Exercise aim:
Output a faithful copy of the entries, every picture removed.
----------------
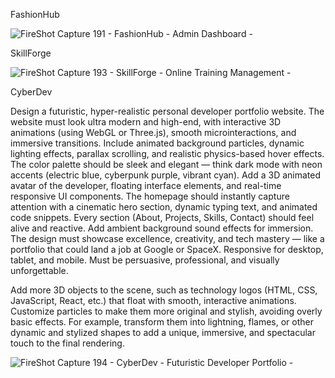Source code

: FashionHub

![FireShot Capture 191 - FashionHub - Admin Dashboard - ](https://github.com/user-attachments/assets/93dd7f15-ffcd-457d-8024-709b0bc47bfc)

SkillForge

![FireShot Capture 193 - SkillForge - Online Training Management - ](https://github.com/user-attachments/assets/bbc58242-8b2f-4a06-8edf-2fb16d3d0428)

CyberDev

Design a futuristic, hyper-realistic personal developer portfolio website. The website must look ultra modern and high-end, with interactive 3D animations (using WebGL or Three.js), smooth microinteractions, and immersive transitions. Include animated background particles, dynamic lighting effects, parallax scrolling, and realistic physics-based hover effects. The color palette should be sleek and elegant — think dark mode with neon accents (electric blue, cyberpunk purple, vibrant cyan). Add a 3D animated avatar of the developer, floating interface elements, and real-time responsive UI components. The homepage should instantly capture attention with a cinematic hero section, dynamic typing text, and animated code snippets. Every section (About, Projects, Skills, Contact) should feel alive and reactive. Add ambient background sound effects for immersion. The design must showcase excellence, creativity, and tech mastery — like a portfolio that could land a job at Google or SpaceX. Responsive for desktop, tablet, and mobile. Must be persuasive, professional, and visually unforgettable.

Add more 3D objects to the scene, such as technology logos (HTML, CSS, JavaScript, React, etc.) that float with smooth, interactive animations. Customize particles to make them more original and stylish, avoiding overly basic effects. For example, transform them into lightning, flames, or other dynamic and stylized shapes to add a unique, immersive, and spectacular touch to the final rendering.

![FireShot Capture 194 - CyberDev - Futuristic Developer Portfolio - ](https://github.com/user-attachments/assets/d83cb9de-08a5-479a-8f94-f5d5256b5487)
----------------
Task answer:
Source code

: FashionHub

![FireShot Capture 191 - FashionHub - Admin Dashboard - ](https://github.com/user-attachments/assets/93dd7f15-ffcd-457d-8024-709b0bc47bfc)

SkillForge

![FireShot Capture 193 - SkillForge - Online Training Management - ](https://github.com/user-attachments/assets/bbc58242-8b2f-4a06-8edf-2fb16d3d0428)

CyberDev

Design a futuristic, hyper-realistic personal developer portfolio website. The website must look ultra modern and high-end, with interactive 3D animations (using WebGL or Three.js), smooth microinteractions, and immersive transitions. Include animated background particles, dynamic lighting effects, parallax scrolling, and realistic physics-based hover effects. The color palette should be sleek and elegant — think dark mode with neon accents (electric blue, cyberpunk purple, vibrant cyan). Add a 3D animated avatar of the developer, floating interface elements, and real-time responsive UI components. The homepage should instantly capture attention with a cinematic hero section, dynamic typing text, and animated code snippets. Every section (About, Projects, Skills, Contact) should feel alive and reactive. Add ambient background sound effects for immersion. The design must showcase excellence, creativity, and tech mastery — like a portfolio that could land a job at Google or SpaceX. Responsive for desktop, tablet, and mobile. Must be persuasive, professional, and visually unforgettable.

Add more 3D objects to the scene, such as technology logos (HTML, CSS, JavaScript, React, etc.) that float with smooth, interactive animations. Customize particles to make them more original and stylish, avoiding overly basic effects. For example, transform them into lightning, flames, or other dynamic and stylized shapes to add a unique, immersive, and spectacular touch to the final rendering.

![FireShot Capture 194 - CyberDev - Futuristic Developer Portfolio - ](https://github.com/user-attachments/assets/d83cb9de-08a5-479a-8f94-f5d5256b5487)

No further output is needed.